WORK REQUEST: Copy verbatim the block of lines in the entries below whose first line contains "paths an article" and whose last line contains "Furthermore, we only". Leave out all other lines.

__________

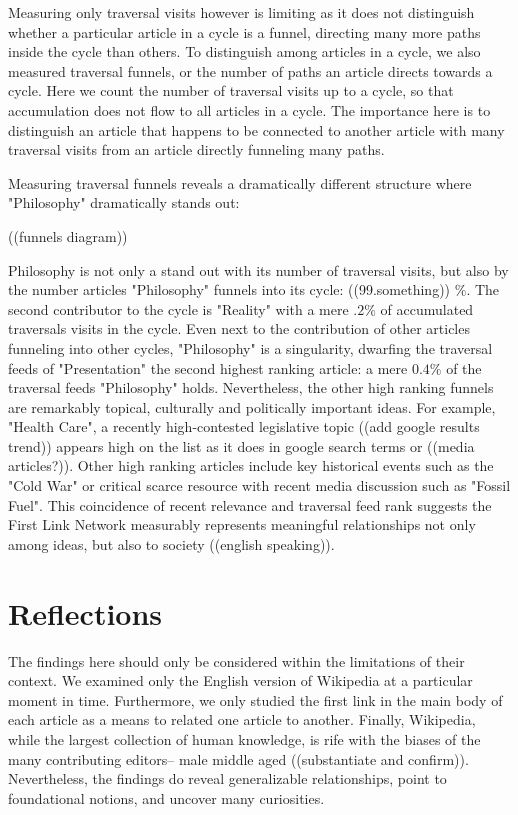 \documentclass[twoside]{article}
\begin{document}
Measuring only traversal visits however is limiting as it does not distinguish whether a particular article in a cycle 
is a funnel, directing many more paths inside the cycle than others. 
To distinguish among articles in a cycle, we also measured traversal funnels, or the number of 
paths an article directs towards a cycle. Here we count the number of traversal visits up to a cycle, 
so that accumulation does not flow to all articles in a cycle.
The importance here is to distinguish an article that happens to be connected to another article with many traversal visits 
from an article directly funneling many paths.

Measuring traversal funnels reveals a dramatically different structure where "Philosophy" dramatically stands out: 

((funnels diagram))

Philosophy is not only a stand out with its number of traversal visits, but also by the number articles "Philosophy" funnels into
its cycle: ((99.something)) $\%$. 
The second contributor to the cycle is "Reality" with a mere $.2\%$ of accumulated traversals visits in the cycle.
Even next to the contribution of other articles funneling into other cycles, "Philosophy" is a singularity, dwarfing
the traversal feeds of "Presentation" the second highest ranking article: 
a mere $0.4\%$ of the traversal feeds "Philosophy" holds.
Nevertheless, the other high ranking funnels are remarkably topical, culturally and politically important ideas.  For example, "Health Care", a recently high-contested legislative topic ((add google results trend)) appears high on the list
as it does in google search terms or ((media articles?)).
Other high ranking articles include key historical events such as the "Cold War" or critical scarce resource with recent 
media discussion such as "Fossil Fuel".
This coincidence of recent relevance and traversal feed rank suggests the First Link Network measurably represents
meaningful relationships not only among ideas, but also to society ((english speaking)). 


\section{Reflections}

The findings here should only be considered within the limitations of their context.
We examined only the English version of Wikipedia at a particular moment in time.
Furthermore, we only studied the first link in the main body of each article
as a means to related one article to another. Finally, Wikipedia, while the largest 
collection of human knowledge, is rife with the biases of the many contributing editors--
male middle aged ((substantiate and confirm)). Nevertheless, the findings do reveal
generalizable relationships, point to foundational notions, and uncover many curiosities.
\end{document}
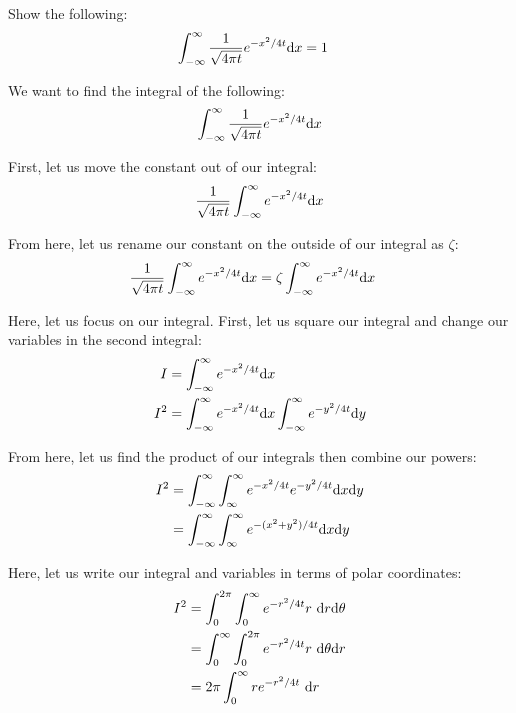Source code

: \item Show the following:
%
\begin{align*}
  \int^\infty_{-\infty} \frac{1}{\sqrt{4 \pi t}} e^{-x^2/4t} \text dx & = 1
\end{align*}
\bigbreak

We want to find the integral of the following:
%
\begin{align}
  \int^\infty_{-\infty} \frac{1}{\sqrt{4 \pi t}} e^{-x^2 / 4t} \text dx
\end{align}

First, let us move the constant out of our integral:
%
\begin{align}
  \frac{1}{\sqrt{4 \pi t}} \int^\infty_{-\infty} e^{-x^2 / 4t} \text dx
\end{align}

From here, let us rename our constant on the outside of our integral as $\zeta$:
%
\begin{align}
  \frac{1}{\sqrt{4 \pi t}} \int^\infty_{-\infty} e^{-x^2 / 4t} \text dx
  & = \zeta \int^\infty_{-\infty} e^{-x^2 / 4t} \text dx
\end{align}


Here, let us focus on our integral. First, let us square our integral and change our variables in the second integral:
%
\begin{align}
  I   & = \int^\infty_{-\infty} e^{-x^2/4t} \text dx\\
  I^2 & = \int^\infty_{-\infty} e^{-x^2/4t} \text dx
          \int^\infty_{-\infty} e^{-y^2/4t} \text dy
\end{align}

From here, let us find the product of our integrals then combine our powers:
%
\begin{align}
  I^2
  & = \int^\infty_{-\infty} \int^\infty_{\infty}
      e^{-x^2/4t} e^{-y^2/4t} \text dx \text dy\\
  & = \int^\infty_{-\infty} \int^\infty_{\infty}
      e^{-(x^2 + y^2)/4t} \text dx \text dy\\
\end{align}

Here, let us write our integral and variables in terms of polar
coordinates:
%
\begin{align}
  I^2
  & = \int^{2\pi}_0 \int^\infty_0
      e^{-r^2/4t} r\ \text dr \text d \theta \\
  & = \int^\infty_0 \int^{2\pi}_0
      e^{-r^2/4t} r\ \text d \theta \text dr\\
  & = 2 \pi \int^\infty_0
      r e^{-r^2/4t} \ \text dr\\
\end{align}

__________

TASK SOLUTION:
paths an article directs towards a cycle. Here we count the number of traversal visits up to a cycle, 
so that accumulation does not flow to all articles in a cycle.
The importance here is to distinguish an article that happens to be connected to another article with many traversal visits 
from an article directly funneling many paths.

Measuring traversal funnels reveals a dramatically different structure where "Philosophy" dramatically stands out: 

((funnels diagram))

Philosophy is not only a stand out with its number of traversal visits, but also by the number articles "Philosophy" funnels into
its cycle: ((99.something)) $\%$. 
The second contributor to the cycle is "Reality" with a mere $.2\%$ of accumulated traversals visits in the cycle.
Even next to the contribution of other articles funneling into other cycles, "Philosophy" is a singularity, dwarfing
the traversal feeds of "Presentation" the second highest ranking article: 
a mere $0.4\%$ of the traversal feeds "Philosophy" holds.
Nevertheless, the other high ranking funnels are remarkably topical, culturally and politically important ideas.  For example, "Health Care", a recently high-contested legislative topic ((add google results trend)) appears high on the list
as it does in google search terms or ((media articles?)).
Other high ranking articles include key historical events such as the "Cold War" or critical scarce resource with recent 
media discussion such as "Fossil Fuel".
This coincidence of recent relevance and traversal feed rank suggests the First Link Network measurably represents
meaningful relationships not only among ideas, but also to society ((english speaking)). 


\section{Reflections}

The findings here should only be considered within the limitations of their context.
We examined only the English version of Wikipedia at a particular moment in time.
Furthermore, we only studied the first link in the main body of each article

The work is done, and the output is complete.